Apart from the pictures, everything in the lines below must be printed exactly.
........
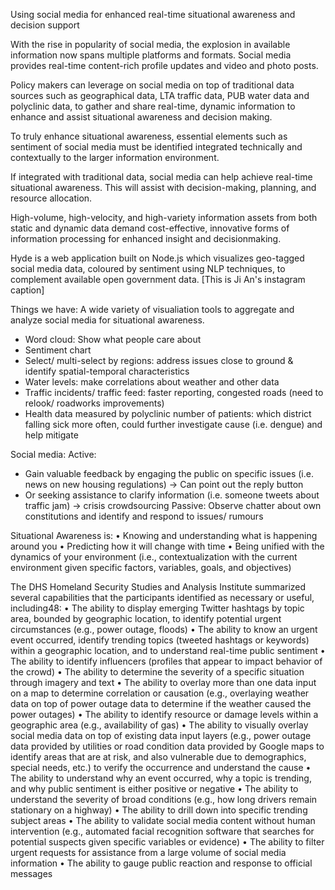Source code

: Using social media for enhanced real-time situational awareness and decision support

With the rise in popularity of social media, the explosion in available
information now spans multiple platforms and formats. Social media provides real-time
content-rich profile updates and video and photo posts.

Policy makers can leverage on social media on top of traditional data sources such as 
geographical data, LTA traffic data, PUB water data and polyclinic data, to gather 
and share real-time, dynamic information to enhance and assist situational awareness and decision making.

To truly enhance situational awareness, essential elements such as sentiment of social media must be 
identified integrated technically and contextually to the larger information environment. 

If integrated with traditional data, social media can help achieve real-time
situational awareness. This will assist with decision-making, planning, and resource allocation. 

High-volume, high-velocity, and high-variety information assets from both static and dynamic data 
demand cost-effective, innovative forms of information processing for enhanced insight and decisionmaking.

Hyde is a web application built on Node.js which visualizes geo-tagged social media data, coloured 
by sentiment using NLP techniques, to complement available open government data. [This is Ji An's instagram caption]

Things we have: 
A wide variety of visualiation tools to aggregate and analyze social media for situational awareness.
- Word cloud: Show what people care about 
- Sentiment chart
- Select/ multi-select by regions: address issues close to ground & identify spatial-temporal characteristics
- Water levels: make correlations about weather and other data
- Traffic incidents/ traffic feed: faster reporting, congested roads (need to relook/ roadworks improvements)
- Health data measured by polyclinic number of patients: which district falling sick more often,
could further investigate cause (i.e. dengue) and help mitigate

Social media:
Active: 
- Gain valuable feedback by engaging the public on specific issues (i.e. news on new housing regulations)
-> Can point out the reply button
- Or seeking assistance to clarify information (i.e. someone tweets about traffic jam) -> crisis crowdsourcing
Passive: 
Observe chatter about own constitutions and identify and respond to issues/ rumours 

Situational Awareness is: 
•	 Knowing and understanding what is happening around you
•	 Predicting how it will change with time
•	 Being unified with the dynamics of your environment (i.e., contextualization with the current
environment given specific factors, variables, goals, and objectives)


The DHS Homeland Security Studies and Analysis Institute
summarized several capabilities that the participants identified as necessary or useful, including48:
•	 The ability to display emerging Twitter hashtags by topic area, bounded by geographic location, to
identify potential urgent circumstances (e.g., power outage, floods)
•	 The ability to know an urgent event occurred, identify trending topics (tweeted hashtags or
keywords) within a geographic location, and to understand real-time public sentiment
•	 The ability to identify influencers (profiles that appear to impact behavior of the crowd)
•	 The ability to determine the severity of a specific situation through imagery and text
•	 The ability to overlay more than one data input on a map to determine correlation or causation
(e.g., overlaying weather data on top of power outage data to determine if the weather caused
the power outages)
•	 The ability to identify resource or damage levels within a geographic area (e.g., availability of gas)
•	 The ability to visually overlay social media data on top of existing data input layers (e.g., power
outage data provided by utilities or road condition data provided by Google maps to identify areas
that are at risk, and also vulnerable due to demographics, special needs, etc.) to verify the
occurrence and understand the cause
•	 The ability to understand why an event occurred, why a topic is trending, and why public
sentiment is either positive or negative
•	 The ability to understand the severity of broad conditions (e.g., how long drivers remain stationary
on a highway)
•	 The ability to drill down into specific trending subject areas
•	 The ability to validate social media content without human intervention (e.g., automated facial
recognition software that searches for potential suspects given specific variables or evidence)
•	 The ability to filter urgent requests for assistance from a large volume of social media information 
•	 The ability to gauge public reaction and response to official messages

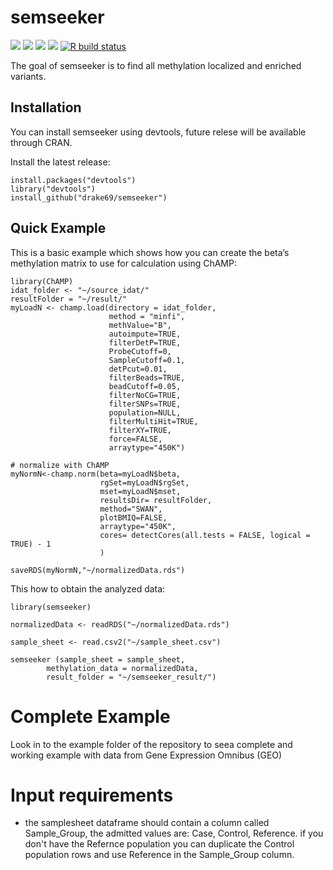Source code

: 
<!-- README.md is generated from README.Rmd. Please edit that file -->

# semseeker

<!-- badges: start -->
[![](https://img.shields.io/badge/devel%20version-0.4.3-blue.svg)](https://github.com/drake69/semseeker)
[![](https://img.shields.io/badge/lifecycle-experimental-orange.svg)](https://lifecycle.r-lib.org/articles/stages.html#experimental)
[![](https://codecov.io/gh/drake69/semseeker/branch/main/graph/badge.svg)](https://codecov.io/gh/drake69/semseeker)
[![](https://img.shields.io/github/last-commit/drake69/semseeker.svg)](https://github.com/drake69/semseeker/commits/main)
[![R build
status](https://github.com/drake69/semseeker/workflows/R-CMD-check/badge.svg)](https://github.com/drake69/semseeker/actions)

The goal of semseeker is to find all methylation localized and enriched
variants.

## Installation

You can install semseeker using devtools, future relese will be
available through CRAN.

Install the latest release:

    install.packages("devtools")
    library("devtools")
    install_github("drake69/semseeker")

## Quick Example

This is a basic example which shows how you can create the beta’s
methylation matrix to use for calculation using ChAMP:

    library(ChAMP)
    idat_folder <- "~/source_idat/"
    resultFolder = "~/result/"
    myLoadN <- champ.load(directory = idat_folder,
                          method = "minfi",
                          methValue="B",
                          autoimpute=TRUE,
                          filterDetP=TRUE,
                          ProbeCutoff=0,
                          SampleCutoff=0.1,
                          detPcut=0.01,
                          filterBeads=TRUE,
                          beadCutoff=0.05,
                          filterNoCG=TRUE,
                          filterSNPs=TRUE,
                          population=NULL,
                          filterMultiHit=TRUE,
                          filterXY=TRUE,
                          force=FALSE,
                          arraytype="450K")

    # normalize with ChAMP
    myNormN<-champ.norm(beta=myLoadN$beta,
                        rgSet=myLoadN$rgSet,
                        mset=myLoadN$mset,
                        resultsDir= resultFolder,
                        method="SWAN",
                        plotBMIQ=FALSE,
                        arraytype="450K",
                        cores= detectCores(all.tests = FALSE, logical = TRUE) - 1
                        )

    saveRDS(myNormN,"~/normalizedData.rds")

This how to obtain the analyzed data:

    library(semseeker)

    normalizedData <- readRDS("~/normalizedData.rds")

    sample_sheet <- read.csv2("~/sample_sheet.csv")

    semseeker (sample_sheet = sample_sheet, 
            methylation_data = normalizedData,
            result_folder = "~/semseeker_result/")

# Complete Example

Look in to the example folder of the repository to seea complete and
working example with data from Gene Expression Omnibus (GEO)

# Input requirements

-   the samplesheet dataframe should contain a column called
    Sample_Group, the admitted values are: Case, Control, Reference. if
    you don't have the Refernce population you can duplicate the Control
    population rows and use Reference in the Sample_Group column.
........
Solution for this exercise ▸
Source code

: Using social media for enhanced real-time situational awareness and decision support

With the rise in popularity of social media, the explosion in available
information now spans multiple platforms and formats. Social media provides real-time
content-rich profile updates and video and photo posts.

Policy makers can leverage on social media on top of traditional data sources such as 
geographical data, LTA traffic data, PUB water data and polyclinic data, to gather 
and share real-time, dynamic information to enhance and assist situational awareness and decision making.

To truly enhance situational awareness, essential elements such as sentiment of social media must be 
identified integrated technically and contextually to the larger information environment. 

If integrated with traditional data, social media can help achieve real-time
situational awareness. This will assist with decision-making, planning, and resource allocation. 

High-volume, high-velocity, and high-variety information assets from both static and dynamic data 
demand cost-effective, innovative forms of information processing for enhanced insight and decisionmaking.

Hyde is a web application built on Node.js which visualizes geo-tagged social media data, coloured 
by sentiment using NLP techniques, to complement available open government data. [This is Ji An's instagram caption]

Things we have: 
A wide variety of visualiation tools to aggregate and analyze social media for situational awareness.
- Word cloud: Show what people care about 
- Sentiment chart
- Select/ multi-select by regions: address issues close to ground & identify spatial-temporal characteristics
- Water levels: make correlations about weather and other data
- Traffic incidents/ traffic feed: faster reporting, congested roads (need to relook/ roadworks improvements)
- Health data measured by polyclinic number of patients: which district falling sick more often,
could further investigate cause (i.e. dengue) and help mitigate

Social media:
Active: 
- Gain valuable feedback by engaging the public on specific issues (i.e. news on new housing regulations)
-> Can point out the reply button
- Or seeking assistance to clarify information (i.e. someone tweets about traffic jam) -> crisis crowdsourcing
Passive: 
Observe chatter about own constitutions and identify and respond to issues/ rumours 

Situational Awareness is: 
•	 Knowing and understanding what is happening around you
•	 Predicting how it will change with time
•	 Being unified with the dynamics of your environment (i.e., contextualization with the current
environment given specific factors, variables, goals, and objectives)


The DHS Homeland Security Studies and Analysis Institute
summarized several capabilities that the participants identified as necessary or useful, including48:
•	 The ability to display emerging Twitter hashtags by topic area, bounded by geographic location, to
identify potential urgent circumstances (e.g., power outage, floods)
•	 The ability to know an urgent event occurred, identify trending topics (tweeted hashtags or
keywords) within a geographic location, and to understand real-time public sentiment
•	 The ability to identify influencers (profiles that appear to impact behavior of the crowd)
•	 The ability to determine the severity of a specific situation through imagery and text
•	 The ability to overlay more than one data input on a map to determine correlation or causation
(e.g., overlaying weather data on top of power outage data to determine if the weather caused
the power outages)
•	 The ability to identify resource or damage levels within a geographic area (e.g., availability of gas)
•	 The ability to visually overlay social media data on top of existing data input layers (e.g., power
outage data provided by utilities or road condition data provided by Google maps to identify areas
that are at risk, and also vulnerable due to demographics, special needs, etc.) to verify the
occurrence and understand the cause
•	 The ability to understand why an event occurred, why a topic is trending, and why public
sentiment is either positive or negative
•	 The ability to understand the severity of broad conditions (e.g., how long drivers remain stationary
on a highway)
•	 The ability to drill down into specific trending subject areas
•	 The ability to validate social media content without human intervention (e.g., automated facial
recognition software that searches for potential suspects given specific variables or evidence)
•	 The ability to filter urgent requests for assistance from a large volume of social media information 
•	 The ability to gauge public reaction and response to official messages

Source code

: 
<!-- README.md is generated from README.Rmd. Please edit that file -->

# semseeker

<!-- badges: start -->
[![](https://img.shields.io/badge/devel%20version-0.4.3-blue.svg)](https://github.com/drake69/semseeker)
[![](https://img.shields.io/badge/lifecycle-experimental-orange.svg)](https://lifecycle.r-lib.org/articles/stages.html#experimental)
[![](https://codecov.io/gh/drake69/semseeker/branch/main/graph/badge.svg)](https://codecov.io/gh/drake69/semseeker)
[![](https://img.shields.io/github/last-commit/drake69/semseeker.svg)](https://github.com/drake69/semseeker/commits/main)
[![R build
status](https://github.com/drake69/semseeker/workflows/R-CMD-check/badge.svg)](https://github.com/drake69/semseeker/actions)

The goal of semseeker is to find all methylation localized and enriched
variants.

## Installation

You can install semseeker using devtools, future relese will be
available through CRAN.

Install the latest release:

    install.packages("devtools")
    library("devtools")
    install_github("drake69/semseeker")

## Quick Example

This is a basic example which shows how you can create the beta’s
methylation matrix to use for calculation using ChAMP:

    library(ChAMP)
    idat_folder <- "~/source_idat/"
    resultFolder = "~/result/"
    myLoadN <- champ.load(directory = idat_folder,
                          method = "minfi",
                          methValue="B",
                          autoimpute=TRUE,
                          filterDetP=TRUE,
                          ProbeCutoff=0,
                          SampleCutoff=0.1,
                          detPcut=0.01,
                          filterBeads=TRUE,
                          beadCutoff=0.05,
                          filterNoCG=TRUE,
                          filterSNPs=TRUE,
                          population=NULL,
                          filterMultiHit=TRUE,
                          filterXY=TRUE,
                          force=FALSE,
                          arraytype="450K")

    # normalize with ChAMP
    myNormN<-champ.norm(beta=myLoadN$beta,
                        rgSet=myLoadN$rgSet,
                        mset=myLoadN$mset,
                        resultsDir= resultFolder,
                        method="SWAN",
                        plotBMIQ=FALSE,
                        arraytype="450K",
                        cores= detectCores(all.tests = FALSE, logical = TRUE) - 1
                        )

    saveRDS(myNormN,"~/normalizedData.rds")

This how to obtain the analyzed data:

    library(semseeker)

    normalizedData <- readRDS("~/normalizedData.rds")

    sample_sheet <- read.csv2("~/sample_sheet.csv")

    semseeker (sample_sheet = sample_sheet, 
            methylation_data = normalizedData,
            result_folder = "~/semseeker_result/")

# Complete Example

Look in to the example folder of the repository to seea complete and
working example with data from Gene Expression Omnibus (GEO)

# Input requirements

-   the samplesheet dataframe should contain a column called
    Sample_Group, the admitted values are: Case, Control, Reference. if
    you don't have the Refernce population you can duplicate the Control
    population rows and use Reference in the Sample_Group column.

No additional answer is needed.